Competitive programming in Haskell: building unordered trees

In my previous post I challenged you to solve Subway Tree System, which encodes trees by recording sequences of steps taken away from and towards the root while exploring the whole tree, and asks whether two such recordings denote the same tree. There are two main difficulties here: the first is how to do the parsing; second, how to compare two trees when we don’t care about the order of children at each node. Thanks to all of you who posted your solutions—I learned a lot. I often feel like my solution is obviously the “only” solution, but then when I see how others solve a problem I realize that the solution space is much larger than I thought!

My solution

Here’s my solution, with some commentary interspersed. First, some pragmas and imports and such:

{-# LANGUAGE OverloadedStrings #-}
{-# LANGUAGE TupleSections     #-}

import           Control.Arrow
import           Data.Bool
import qualified Data.ByteString.Lazy.Char8  as C
import           Data.Function
import           Data.List
import           Data.List.Split
import           Data.Map                    (Map)
import qualified Data.Map                    as M

import           Text.Parsec
import           Text.Parsec.ByteString.Lazy
import           Text.Parsec.Char

My main then looks like this:

main = C.interact $
  C.lines >>> drop 1 >>> chunksOf 2 >>>
  map (solve >>> bool "different" "same") >>> C.unlines

The use of ByteString instead of String isn’t really necessary for this problem, just habit. I split the input into lines, group them in twos using Data.List.Split.chunksOf, solve each test case, and turn the output into different or same appropriately. (Data.Bool.bool is the fold/case analysis for the Bool type; I never use it in any other Haskell code but am unreasonably fond of it for this particular use case.) It would also be possible to use the Scanner abstraction instead of lines, drop, and chunksOf, as commenter blaisepascal2014 did. In some ways that would actually be nicer, but I often default to using these more basic tools in simple cases.
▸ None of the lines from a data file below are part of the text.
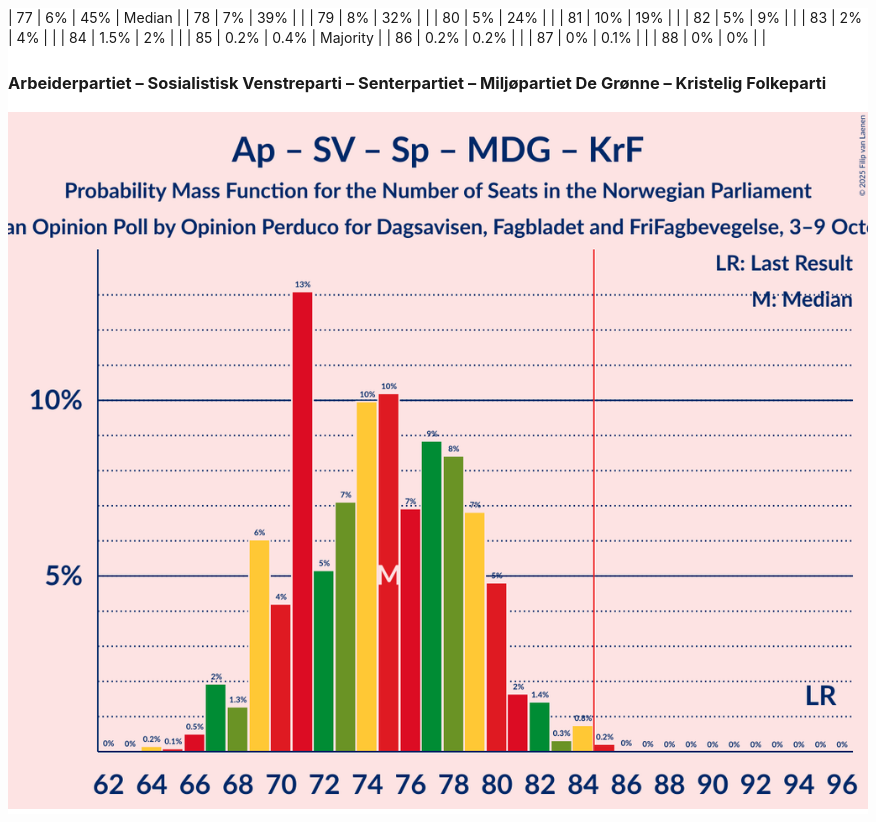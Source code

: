 | 77 | 6% | 45% | Median |
| 78 | 7% | 39% |  |
| 79 | 8% | 32% |  |
| 80 | 5% | 24% |  |
| 81 | 10% | 19% |  |
| 82 | 5% | 9% |  |
| 83 | 2% | 4% |  |
| 84 | 1.5% | 2% |  |
| 85 | 0.2% | 0.4% | Majority |
| 86 | 0.2% | 0.2% |  |
| 87 | 0% | 0.1% |  |
| 88 | 0% | 0% |  |

### Arbeiderpartiet – Sosialistisk Venstreparti – Senterpartiet – Miljøpartiet De Grønne – Kristelig Folkeparti

![Graph with seats probability mass function not yet produced](2023-10-09-OpinionPerduco-coalitions-seats-pmf-ap–sv–sp–mdg–krf.png "Seats Probability Mass Function")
Now for parsing the trees. The parsing is not too bad, and several commenters essentially did it manually with a recursive function manipulating a stack and so on; the most creative used a tree zipper to literally walk around the tree being constructed, just like you are supposedly walking around a subway in the problem. However, the parsec package is available in the Kattis environment, so the easiest thing is to actually whip up a proper little parser. (I know of several other Kattis problems which can be nicely solved using parser combinators but would be annoying otherwise, for example, Calculator and Otpor. A rather fiendish but fun parsing puzzle is Learning to Code.)

readTree :: C.ByteString -> Tree
readTree = parse parseTree "" >>> either undefined id
    parseTree    = Node     <$> parseForest
    parseForest  = fromList <$> many parseSubtree
    parseSubtree = char '0' *> parseTree <* char '1'

Of course I haven’t actually shown the definition of Tree, Node, or fromList yet, but hopefully you get the idea. either undefined id is justified here since the input is guaranteed to be well-formed, so the parser will never actually fail with a Left.

Unordered trees

The other difficulty is how to compare trees up to reordering children. Trying all permutations of the children at each node and seeing whether any match is obviously going to be much too slow! The key insight, and what this problem had in common with the one from my previous post, is that we can use an (automatically-derived) Ord instance to sort the children at each node into a canonical order. We don’t really need to know or care what order they end up in, which depends on the precise details of how the derived Ord instance works. The point is that sorting into some consistent order allows us to efficiently test whether two lists are permutations of each other.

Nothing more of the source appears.